[Source data]
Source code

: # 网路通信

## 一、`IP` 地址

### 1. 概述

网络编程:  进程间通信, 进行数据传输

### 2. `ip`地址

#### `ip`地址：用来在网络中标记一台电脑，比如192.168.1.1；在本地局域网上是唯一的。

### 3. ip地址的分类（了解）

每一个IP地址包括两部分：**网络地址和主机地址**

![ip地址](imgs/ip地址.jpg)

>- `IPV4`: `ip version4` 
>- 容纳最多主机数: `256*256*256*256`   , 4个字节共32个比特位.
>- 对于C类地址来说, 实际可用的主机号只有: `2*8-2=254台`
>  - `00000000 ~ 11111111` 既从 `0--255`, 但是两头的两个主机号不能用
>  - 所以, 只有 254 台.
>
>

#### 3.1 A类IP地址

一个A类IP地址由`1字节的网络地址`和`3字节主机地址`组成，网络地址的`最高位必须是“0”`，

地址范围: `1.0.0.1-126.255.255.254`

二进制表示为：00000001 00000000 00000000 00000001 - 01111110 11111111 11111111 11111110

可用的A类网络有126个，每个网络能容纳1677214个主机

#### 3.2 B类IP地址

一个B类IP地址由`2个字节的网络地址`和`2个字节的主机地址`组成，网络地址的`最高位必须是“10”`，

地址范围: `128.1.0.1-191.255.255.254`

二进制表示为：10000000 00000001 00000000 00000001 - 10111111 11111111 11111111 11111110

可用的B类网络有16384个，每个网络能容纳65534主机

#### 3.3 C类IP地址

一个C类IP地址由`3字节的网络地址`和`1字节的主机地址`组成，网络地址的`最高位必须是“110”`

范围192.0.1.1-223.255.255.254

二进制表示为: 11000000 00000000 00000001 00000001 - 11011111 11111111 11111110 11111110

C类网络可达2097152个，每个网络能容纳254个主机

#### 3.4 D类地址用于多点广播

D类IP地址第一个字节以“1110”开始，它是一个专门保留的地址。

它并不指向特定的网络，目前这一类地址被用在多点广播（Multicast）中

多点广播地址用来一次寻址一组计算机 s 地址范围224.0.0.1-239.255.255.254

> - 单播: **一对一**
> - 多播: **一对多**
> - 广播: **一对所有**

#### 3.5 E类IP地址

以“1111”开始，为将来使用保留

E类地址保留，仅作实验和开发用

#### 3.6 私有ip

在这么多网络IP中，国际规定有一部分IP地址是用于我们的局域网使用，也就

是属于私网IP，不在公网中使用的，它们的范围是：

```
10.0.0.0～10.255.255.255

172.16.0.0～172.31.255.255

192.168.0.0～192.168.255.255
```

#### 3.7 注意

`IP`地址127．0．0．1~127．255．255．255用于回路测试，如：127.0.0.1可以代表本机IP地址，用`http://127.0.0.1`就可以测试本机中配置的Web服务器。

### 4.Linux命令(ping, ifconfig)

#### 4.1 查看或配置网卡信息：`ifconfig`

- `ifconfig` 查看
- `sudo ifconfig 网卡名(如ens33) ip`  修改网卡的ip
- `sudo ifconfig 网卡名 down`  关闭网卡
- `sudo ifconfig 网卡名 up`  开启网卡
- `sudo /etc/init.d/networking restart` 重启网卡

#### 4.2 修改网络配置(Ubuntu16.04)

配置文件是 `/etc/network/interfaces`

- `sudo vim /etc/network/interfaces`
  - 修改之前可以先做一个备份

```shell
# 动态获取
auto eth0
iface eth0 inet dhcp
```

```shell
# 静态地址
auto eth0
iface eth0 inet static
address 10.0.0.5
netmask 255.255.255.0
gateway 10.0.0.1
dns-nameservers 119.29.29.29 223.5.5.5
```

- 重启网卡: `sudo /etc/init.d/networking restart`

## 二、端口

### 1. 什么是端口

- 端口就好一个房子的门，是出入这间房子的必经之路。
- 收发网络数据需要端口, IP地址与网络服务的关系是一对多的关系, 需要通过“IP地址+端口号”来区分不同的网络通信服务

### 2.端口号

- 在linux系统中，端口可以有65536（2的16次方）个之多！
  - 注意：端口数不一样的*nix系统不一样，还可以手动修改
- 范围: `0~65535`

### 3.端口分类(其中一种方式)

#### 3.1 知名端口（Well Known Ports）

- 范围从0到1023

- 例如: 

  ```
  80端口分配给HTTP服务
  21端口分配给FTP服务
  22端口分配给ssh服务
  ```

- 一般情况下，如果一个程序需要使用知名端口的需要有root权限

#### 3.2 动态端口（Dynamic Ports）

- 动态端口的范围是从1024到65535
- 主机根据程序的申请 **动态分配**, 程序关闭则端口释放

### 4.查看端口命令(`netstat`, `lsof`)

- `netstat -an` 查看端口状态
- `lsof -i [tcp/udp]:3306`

◆ **How to complete this task**: Write the data from above out again, exactly.

◆ **Task result**:
Source code

: # 网路通信

## 一、`IP` 地址

### 1. 概述

网络编程:  进程间通信, 进行数据传输

### 2. `ip`地址

#### `ip`地址：用来在网络中标记一台电脑，比如192.168.1.1；在本地局域网上是唯一的。

### 3. ip地址的分类（了解）

每一个IP地址包括两部分：**网络地址和主机地址**

![ip地址](imgs/ip地址.jpg)

>- `IPV4`: `ip version4` 
>- 容纳最多主机数: `256*256*256*256`   , 4个字节共32个比特位.
>- 对于C类地址来说, 实际可用的主机号只有: `2*8-2=254台`
>  - `00000000 ~ 11111111` 既从 `0--255`, 但是两头的两个主机号不能用
>  - 所以, 只有 254 台.
>
>

#### 3.1 A类IP地址

一个A类IP地址由`1字节的网络地址`和`3字节主机地址`组成，网络地址的`最高位必须是“0”`，

地址范围: `1.0.0.1-126.255.255.254`

二进制表示为：00000001 00000000 00000000 00000001 - 01111110 11111111 11111111 11111110

可用的A类网络有126个，每个网络能容纳1677214个主机

#### 3.2 B类IP地址

一个B类IP地址由`2个字节的网络地址`和`2个字节的主机地址`组成，网络地址的`最高位必须是“10”`，

地址范围: `128.1.0.1-191.255.255.254`

二进制表示为：10000000 00000001 00000000 00000001 - 10111111 11111111 11111111 11111110

可用的B类网络有16384个，每个网络能容纳65534主机

#### 3.3 C类IP地址

一个C类IP地址由`3字节的网络地址`和`1字节的主机地址`组成，网络地址的`最高位必须是“110”`

范围192.0.1.1-223.255.255.254

二进制表示为: 11000000 00000000 00000001 00000001 - 11011111 11111111 11111110 11111110

C类网络可达2097152个，每个网络能容纳254个主机

#### 3.4 D类地址用于多点广播

D类IP地址第一个字节以“1110”开始，它是一个专门保留的地址。

它并不指向特定的网络，目前这一类地址被用在多点广播（Multicast）中

多点广播地址用来一次寻址一组计算机 s 地址范围224.0.0.1-239.255.255.254

> - 单播: **一对一**
> - 多播: **一对多**
> - 广播: **一对所有**

#### 3.5 E类IP地址

以“1111”开始，为将来使用保留

E类地址保留，仅作实验和开发用

#### 3.6 私有ip

在这么多网络IP中，国际规定有一部分IP地址是用于我们的局域网使用，也就

是属于私网IP，不在公网中使用的，它们的范围是：

```
10.0.0.0～10.255.255.255

172.16.0.0～172.31.255.255

192.168.0.0～192.168.255.255
```

#### 3.7 注意

`IP`地址127．0．0．1~127．255．255．255用于回路测试，如：127.0.0.1可以代表本机IP地址，用`http://127.0.0.1`就可以测试本机中配置的Web服务器。

### 4.Linux命令(ping, ifconfig)

#### 4.1 查看或配置网卡信息：`ifconfig`

- `ifconfig` 查看
- `sudo ifconfig 网卡名(如ens33) ip`  修改网卡的ip
- `sudo ifconfig 网卡名 down`  关闭网卡
- `sudo ifconfig 网卡名 up`  开启网卡
- `sudo /etc/init.d/networking restart` 重启网卡

#### 4.2 修改网络配置(Ubuntu16.04)

配置文件是 `/etc/network/interfaces`

- `sudo vim /etc/network/interfaces`
  - 修改之前可以先做一个备份

```shell
# 动态获取
auto eth0
iface eth0 inet dhcp
```

```shell
# 静态地址
auto eth0
iface eth0 inet static
address 10.0.0.5
netmask 255.255.255.0
gateway 10.0.0.1
dns-nameservers 119.29.29.29 223.5.5.5
```

- 重启网卡: `sudo /etc/init.d/networking restart`

## 二、端口

### 1. 什么是端口

- 端口就好一个房子的门，是出入这间房子的必经之路。
- 收发网络数据需要端口, IP地址与网络服务的关系是一对多的关系, 需要通过“IP地址+端口号”来区分不同的网络通信服务

### 2.端口号

- 在linux系统中，端口可以有65536（2的16次方）个之多！
  - 注意：端口数不一样的*nix系统不一样，还可以手动修改
- 范围: `0~65535`

### 3.端口分类(其中一种方式)

#### 3.1 知名端口（Well Known Ports）

- 范围从0到1023

- 例如: 

  ```
  80端口分配给HTTP服务
  21端口分配给FTP服务
  22端口分配给ssh服务
  ```

- 一般情况下，如果一个程序需要使用知名端口的需要有root权限

#### 3.2 动态端口（Dynamic Ports）

- 动态端口的范围是从1024到65535
- 主机根据程序的申请 **动态分配**, 程序关闭则端口释放

### 4.查看端口命令(`netstat`, `lsof`)

- `netstat -an` 查看端口状态
- `lsof -i [tcp/udp]:3306`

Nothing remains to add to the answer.